Подошло лето, Люда получила отпуск, прервала ремонт и поехала в Турки. Как мне не хотелось оставаться в этой межремонтной разрухе, но не пустил меня грудной хондроз, лето стояло очень жаркое.

Зато в августе, когда стало прохладнее, и в груди задышало, я поехала; от Самары до Турков меня проводил Игорь.

Мама была рада мне непередаваемо. Но как они оба снова постарели! Маму уже не занимали посиделки на лавочке. Или не было на это сил. А я снова стала их уговаривать ехать зимовать к нам.

— Эту зиму прозимуем здесь, — сказала мама, — а на будущий год приедем к вам. А не захочет дед, одна к вам приеду хоть в гости.

Маме казалось, что папа Сережа не считается с ее мнениями. Я старалась убедить ее, что это не так, что он боится города, боится стеснить в Орске и нас, что ему трудно покидать родное село.

Зиму мы продолжали ремонт. И всю эту зиму мама Катя писала об одном и том же, что она страшно скучает, что дольше такого скоро не выдержит, что хуже себя чувствует, что почти ничего уже сама делать не может, и многое по дому делает папа Сережа, что перемолвиться словом ему с ней некогда, а если сходит за молоком и добредет до дома, то ложится, чтоб прийти в себя.

— Вот и молчим, как немые. Да он ведь больше в гараже, а я живу как в тюрьме, людей вижу только в окно. На улицу не выхожу совсем, я упаду там: коленки не дают покоя. Я не рада своей жизни. Пишите почаще, письмами и живу.

У меня разрывалось сердце, письма писала ей через день-два. Чем больше могу порадовать? Чем помочь?

Тоска мамы Кати стала болезнью ее мечущейся души. Да и понятно: она больна, стара и, как в клетке, беспомощная.

Нелегко было и папе Сереже выполнять больному и старому всю мужскую и часть женской работы. Но он делал ее через силу, лишь бы не ехать в город и не жить непривычной городской жизнью. Силой их не увезешь.

С наступлением следующего лета мы засобирались в Турки. И снова моя беда — обострение грудного остеохондроза.

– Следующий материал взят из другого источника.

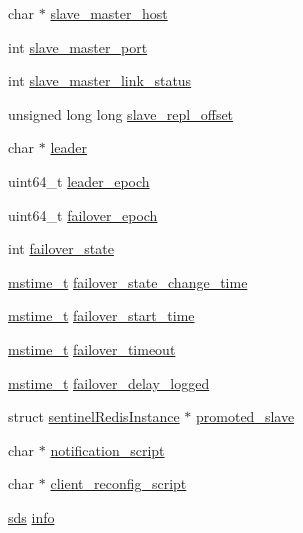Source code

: \begin{DoxyCompactItemize}
char $\ast$ \hyperlink{structsentinel_redis_instance_ae2ca799b63153fe0fe2fd3ae30a0dd7c}{slave\+\_\+master\+\_\+host}
\item 
int \hyperlink{structsentinel_redis_instance_ac8b1eca10f08feae88a6d70d4b912820}{slave\+\_\+master\+\_\+port}
\item 
int \hyperlink{structsentinel_redis_instance_ac54c578b9e74dcadfc260f8239f49c6a}{slave\+\_\+master\+\_\+link\+\_\+status}
\item 
unsigned long long \hyperlink{structsentinel_redis_instance_ada383d628ea25d7100e1e9c80d885945}{slave\+\_\+repl\+\_\+offset}
\item 
char $\ast$ \hyperlink{structsentinel_redis_instance_af4c224e29ecddc6dd5ccb9157bacd31d}{leader}
\item 
uint64\+\_\+t \hyperlink{structsentinel_redis_instance_a1cedbabf9f4c16ccd7e1ed0442f38bc9}{leader\+\_\+epoch}
\item 
uint64\+\_\+t \hyperlink{structsentinel_redis_instance_aa9b7cbccacb918bf75f679a5ff1b72db}{failover\+\_\+epoch}
\item 
int \hyperlink{structsentinel_redis_instance_a7734083864ffe8265ec0ee14a13d0f46}{failover\+\_\+state}
\item 
\hyperlink{redismodule_8h_a652ae61e2475bc8957454534544968fc}{mstime\+\_\+t} \hyperlink{structsentinel_redis_instance_a9f31a45169bdf0d6c79197e49699c233}{failover\+\_\+state\+\_\+change\+\_\+time}
\item 
\hyperlink{redismodule_8h_a652ae61e2475bc8957454534544968fc}{mstime\+\_\+t} \hyperlink{structsentinel_redis_instance_a649edb20a450e2c3dd8a76e026c41cd3}{failover\+\_\+start\+\_\+time}
\item 
\hyperlink{redismodule_8h_a652ae61e2475bc8957454534544968fc}{mstime\+\_\+t} \hyperlink{structsentinel_redis_instance_a6d19d8dd2fb65314dead92142201bac7}{failover\+\_\+timeout}
\item 
\hyperlink{redismodule_8h_a652ae61e2475bc8957454534544968fc}{mstime\+\_\+t} \hyperlink{structsentinel_redis_instance_a8b2c907f18ccb5f59f4dc6b27e586a0d}{failover\+\_\+delay\+\_\+logged}
\item 
struct \hyperlink{structsentinel_redis_instance}{sentinel\+Redis\+Instance} $\ast$ \hyperlink{structsentinel_redis_instance_a33415e47bde1dad0df5d117570d9f296}{promoted\+\_\+slave}
\item 
char $\ast$ \hyperlink{structsentinel_redis_instance_aa7d5bdc4dfd1bd1432defdeab5ec44cb}{notification\+\_\+script}
\item 
char $\ast$ \hyperlink{structsentinel_redis_instance_a85d5e4c13edf78f6da253f29de50059c}{client\+\_\+reconfig\+\_\+script}
\item 
\hyperlink{sds_8h_ad69abac3df4532879db9642c95f5ef6f}{sds} \hyperlink{structsentinel_redis_instance_a3cbe9e8146d4f525bb3e89056f65a264}{info}
\end{DoxyCompactItemize}


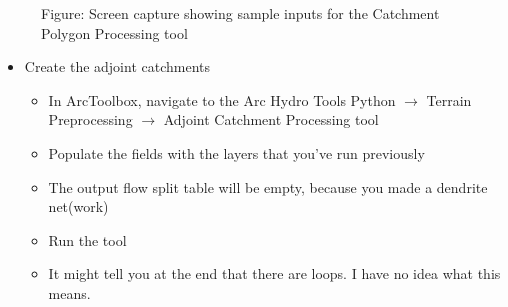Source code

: \documentclass[letterpaper,10pt,english]{sphinxmanual}
\begin{document}
\begin{figure}[htbp]
\centering
\capstart

\noindent{}
\caption{Figure: Screen capture showing sample inputs for the Catchment Polygon Processing tool}\label{\detokenize{ex_2:id14}}\end{figure}
\begin{itemize}
\item {} 
Create the adjoint catchments
\begin{itemize}
\item {} 
In ArcToolbox, navigate to the Arc Hydro Tools Python \(\rightarrow\) Terrain Preprocessing \(\rightarrow\) Adjoint Catchment Processing tool

\item {} 
Populate the fields with the layers that you’ve run previously

\item {} 
The output flow split table will be empty, because you made a dendrite net(work)

\item {} 
Run the tool

\item {} 
It might tell you at the end that there are loops. I have no idea what this means.

\end{itemize}

\end{itemize}
\end{document}
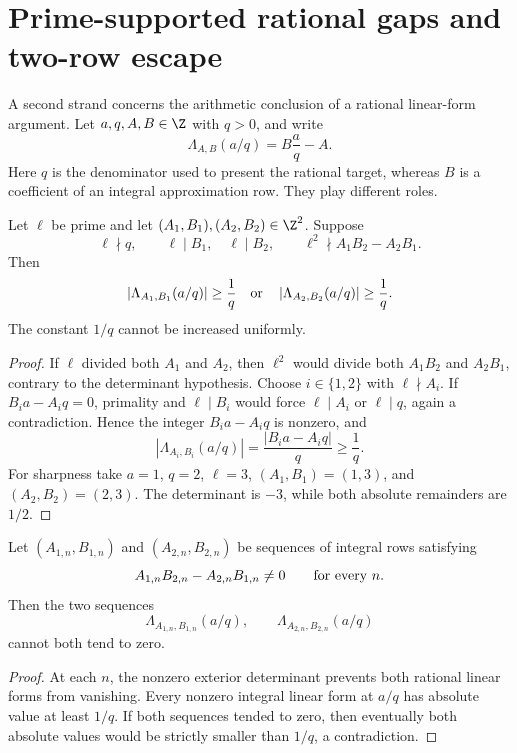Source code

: \section{Prime-supported rational gaps and two-row escape}
\label{sec:prime-support}

A second strand concerns the arithmetic conclusion of a rational linear-form
argument.  Let \(a,q,A,B\in\Z\) with \(q>0\), and
write
\[
  \Lambda_{A,B}(a/q)=B\frac aq-A .
\]
Here \(q\) is the denominator used to present the rational target, whereas
\(B\) is a coefficient of an integral approximation row.  They play different
roles.

\begin{theorem}
\label{res:prime-supported-two-selector-gap}
Let \(\ell\) be prime and let
\((A_1,B_1),(A_2,B_2)\in\Z^2\).  Suppose
\[
 \ell\nmid q,\qquad
 \ell\mid B_1,\quad \ell\mid B_2,\qquad
 \ell^2\nmid A_1B_2-A_2B_1 .
\]
Then
\[
 \left|\Lambda_{A_1,B_1}(a/q)\right|\ge\frac1q
 \quad\hbox{or}\quad
 \left|\Lambda_{A_2,B_2}(a/q)\right|\ge\frac1q .
\]
The constant \(1/q\) cannot be increased uniformly.
\end{theorem}

\begin{proof}
If \(\ell\) divided both \(A_1\) and \(A_2\), then \(\ell^2\) would divide
both \(A_1B_2\) and \(A_2B_1\), contrary to the determinant hypothesis.
Choose \(i\in\{1,2\}\) with \(\ell\nmid A_i\).  If
\(B_i a-A_iq=0\), primality and \(\ell\mid B_i\) would force
\(\ell\mid A_i\) or \(\ell\mid q\), again a contradiction.  Hence the
integer \(B_i a-A_iq\) is nonzero, and
\[
 \left|\Lambda_{A_i,B_i}(a/q)\right|
 =\frac{|B_i a-A_iq|}{q}\ge\frac1q .
\]
For sharpness take \(a=1\), \(q=2\), \(\ell=3\),
\((A_1,B_1)=(1,3)\), and \((A_2,B_2)=(2,3)\).  The determinant is \(-3\),
while both absolute remainders are \(1/2\).
\end{proof}

\begin{corollary}
\label{res:rational-two-selector-no-double-decay}
Let \((A_{1,n},B_{1,n})\) and \((A_{2,n},B_{2,n})\) be sequences of integral
rows satisfying
\[
 A_{1,n}B_{2,n}-A_{2,n}B_{1,n}\ne0
 \qquad\hbox{for every }n .
\]
Then the two sequences
\[
 \Lambda_{A_{1,n},B_{1,n}}(a/q),
 \qquad
 \Lambda_{A_{2,n},B_{2,n}}(a/q)
\]
cannot both tend to zero.
\end{corollary}

\begin{proof}
At each \(n\), the nonzero exterior determinant prevents both rational linear
forms from vanishing.  Every nonzero integral linear form at \(a/q\) has
absolute value at least \(1/q\).  If both sequences tended to zero, then
eventually both absolute values would be strictly smaller than \(1/q\), a
contradiction.
\end{proof}

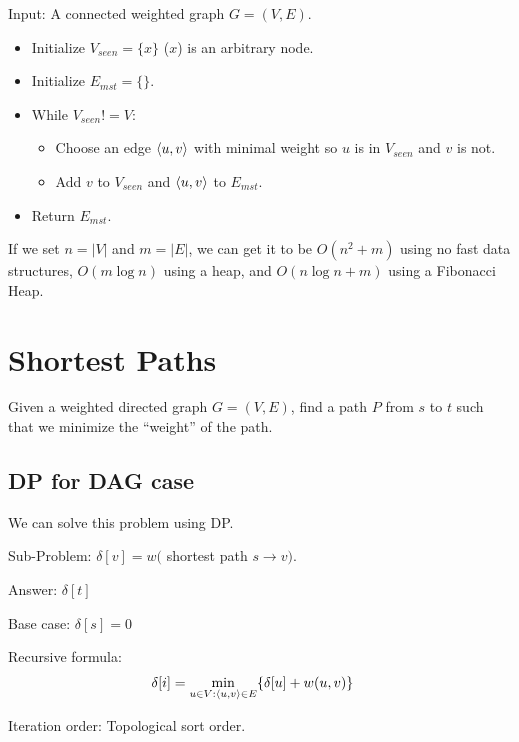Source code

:             Input: A connected weighted graph $G = (V, E)$.
            \begin{itemize}
                \item Initialize $V_{seen} = \{x\}$ ($x$) is an arbitrary node.
                \item Initialize $E_{mst} = \{\}$.
                \item While $V_{seen} != V$:
                    \begin{itemize}
                        \item Choose an edge $\left \langle u,v \right \rangle $ with minimal weight
                        so $u$ is in $V_{seen}$ and $v$ is not.
                        \item Add $v$ to $V_{seen}$ and $\left \langle u, v \right \rangle $
                        to $E_{mst}$.
                    \end{itemize}

                \item Return $E_{mst}$.
            \end{itemize}

            If we set $n = |V|$ and $m = |E|$, we can get it to be $O(n^2 + m)$
            using no fast data structures, $O(m \log n)$ using a heap, and
            $O(n \log n + m)$ using a Fibonacci Heap.

    \section{Shortest Paths}
        Given a weighted directed graph $G = (V, E)$, find a path $P$ from $s$
        to $t$ such that we minimize the ``weight'' of the path.
        \subsection{DP for DAG case}
            We can solve this problem using DP.

            Sub-Problem: $\delta[v] = w($ shortest path $s \to v)$.

            Answer: $\delta[t]$

            Base case: $\delta[s] = 0$

            Recursive formula:
            \begin{align*}
                \delta[i] &= \min_{u \in V : \left \langle u,v \right \rangle  \in E} \{ \delta[u] + w(u,v)\}
            \end{align*}

            Iteration order: Topological sort order.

— Дочка, вези ее к нам, — просила я Люду, — поездка встряхнет ее, такой безысходный тоски уже не будет, поднимется настроение, а погостив недели две, соскучится о доме и, вернувшись, скажет: «В гостях хорошо, а дома лучше». Сколько лет она весной приезжала в Орск за детьми, а осенью увозила из Турков в Орск! Поэтому ее желание, заветное и страстное, видимо, она считала последним. И нельзя было считать это блажью. Она заслужила исполнения своей мечты.

Люда возвратилась одна. А я все представляла, как откроется дверь и они появятся обе, я увижу такие дорогие мне лица.

— Она необыкновенно хотела поехать, очень радовалась принятому решению, но ее очень беспокоило то, что пришлось бы с обратной дорогой снова беспокоить меня или Игоря. Я ее успокоила, и она засобиралась. Однако, ее тревожило мнение папы Сережы. Видимо, у них был разговор и не в ее пользу. Я попробовала поговорить с ним сама, ведь сколько лет она живет этой мечтой.

— А если она умрет дорогой? — спросил папа Сережа, чуть не заплакав.

Она все поняла.

Я оделась идти за билетами и спросила:

— Мама Катя, так я возьму два билета?

— Нет, дочка, — и она горько заплакала, — покупай один, я потерплю зиму, а потом все равно поеду.

Зиму 1994-95 годов мы торопились с окончанием ремонта. Оставалось покрасить только пол в коридорчиках.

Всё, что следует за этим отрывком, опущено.